Chronic Paronychia

April 1, 2006

These patients have chronic paronychia. This inflammatory nail bed disorder is usually caused by prolonged exposure to wet environments and repeated minor cuticle trauma. Christopher Montoya, PA-C, of Beaverton, Ore, and Timothy R. Hurtado, DO, of Yongson, Korea, report that the nails of a 33-year-old man's right index finger and ring finger displayed multiple lateral grooves and edema near the eponychium.

 

These patients have chronic paronychia. This inflammatory nail bed disorder is usually caused by prolonged exposure to wet environments and repeated minor cuticle trauma. Christopher Montoya, PA-C, of Beaverton, Ore, and Timothy R. Hurtado, DO, of Yongson, Korea, report that the nails of a 33-year-old man's right index finger and ring finger displayed multiple lateral grooves and edema near the eponychium (A). These findings are characteristic of recurrent mycotic infection. Deep palpation of the fingernails elicited pain and purulent discharge. The patient, who was employed as a dishwasher, had had pain and swelling for more than 6 months. His infection responded to a weekly regimen of oral fluconazole in addition to topical clotrimazole, 1%, and triamcinolone, 0.025%, massaged into the cuticles twice daily; however, the nail defects remained, for the most part, unchanged. He was instructed to use rubber gloves at work and keep his hands dry.
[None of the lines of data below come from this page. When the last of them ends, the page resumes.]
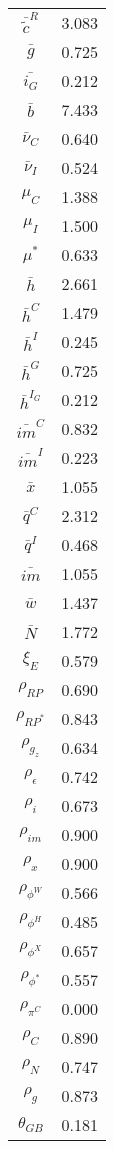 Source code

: \begin{center}
\begin{longtable}{cc}
$\bar{\tilde{c}}^R$ 	 & 	 3.083 \\
$\bar{g}$ 	 & 	 0.725 \\
$\bar{i_G}$ 	 & 	 0.212 \\
$\bar{b}$ 	 & 	 7.433 \\
$\bar{\nu}_C$ 	 & 	 0.640 \\
$\bar{\nu}_I$ 	 & 	 0.524 \\
$\mu_C$ 	 & 	 1.388 \\
$\mu_I$ 	 & 	 1.500 \\
$\mu^*$ 	 & 	 0.633 \\
$\bar{h}$ 	 & 	 2.661 \\
$\bar{h}^C$ 	 & 	 1.479 \\
$\bar{h}^I$ 	 & 	 0.245 \\
$\bar{h}^G$ 	 & 	 0.725 \\
$\bar{h}^{I_G}$ 	 & 	 0.212 \\
$\bar{im}^C$ 	 & 	 0.832 \\
$\bar{im}^I$ 	 & 	 0.223 \\
$\bar{x}$ 	 & 	 1.055 \\
$\bar{q}^C$ 	 & 	 2.312 \\
$\bar{q}^I$ 	 & 	 0.468 \\
$\bar{im}$ 	 & 	 1.055 \\
$\bar{w}$ 	 & 	 1.437 \\
$\bar{N}$ 	 & 	 1.772 \\
$\xi_E$ 	 & 	 0.579 \\
$\rho_{RP}$ 	 & 	 0.690 \\
$\rho_{RP^*}$ 	 & 	 0.843 \\
$\rho_{g_z}$ 	 & 	 0.634 \\
$\rho_{\epsilon}$ 	 & 	 0.742 \\
$\rho_{i}$ 	 & 	 0.673 \\
$\rho_{im}$ 	 & 	 0.900 \\
$\rho_{x}$ 	 & 	 0.900 \\
$\rho_{\phi^W}$ 	 & 	 0.566 \\
$\rho_{\phi^H}$ 	 & 	 0.485 \\
$\rho_{\phi^X}$ 	 & 	 0.657 \\
$\rho_{\phi^*}$ 	 & 	 0.557 \\
$\rho_{\pi^C}$ 	 & 	 0.000 \\
$\rho_{C}$ 	 & 	 0.890 \\
$\rho_{N}$ 	 & 	 0.747 \\
$\rho_{g}$ 	 & 	 0.873 \\
$\theta_{GB}$ 	 & 	 0.181 \\

\end{longtable}
\end{center}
Macerated cuticles allow irritants and microorganisms to invade the potential nail space. Staphylococcus aureus is the most common cause of acute exacerbations; Candida albicans is the most common isolate in chronic paronychia.1 Treatment consists of application of corticosteroid and antifungal creams until the lesions have resolved. Use of an oral antifungal agent may be beneficial in some patients.1 Recurrence is fairly common because of improper treatment or patient noncompliance. Prolonged infection can result in permanent nail dystrophy.

According to David M. Garzarelli, MD, of Pittsburgh, this 29-year-old man's ingrown toenail illustrates what can happen when chronic paronychia is left untreated (B). This patient's infection was accompanied by dermatitis. His infection resolved completely after extensive debridement of the great toe and application of an antifungal/corticosteroid cream.

In patients with painful swelling of a finger or toe, also consider a felon and herpetic whitlow in the differential diagnosis. A felon presents with marked pain and swelling in the distal finger pad and requires emergent incision and drainage to prevent complications. Herpetic whitlow presents with vesicles and is diagnosed with a Tzanck smear and viral culture; it does not require incision and drainage.

Dr Garzarelli notes that for patients with chronic paronychia who have erythema and swelling, separation of the cuticle from the lateral nail fold and draining of the abscess may be all that is required. A digital nerve block using a local anesthetic alone, without epinephrine, may be necessary for more extensive debridement.

References:

REFERENCE:


1.

Fitzpatrick TB, Johnson RA, Wolff K, et al. Infections of the nail apparatus. In:

Color Atlas & Synopsis of Clinical Dermatology: Common & Serious Diseases.

4th ed. New York: McGraw-Hill; 2001:958.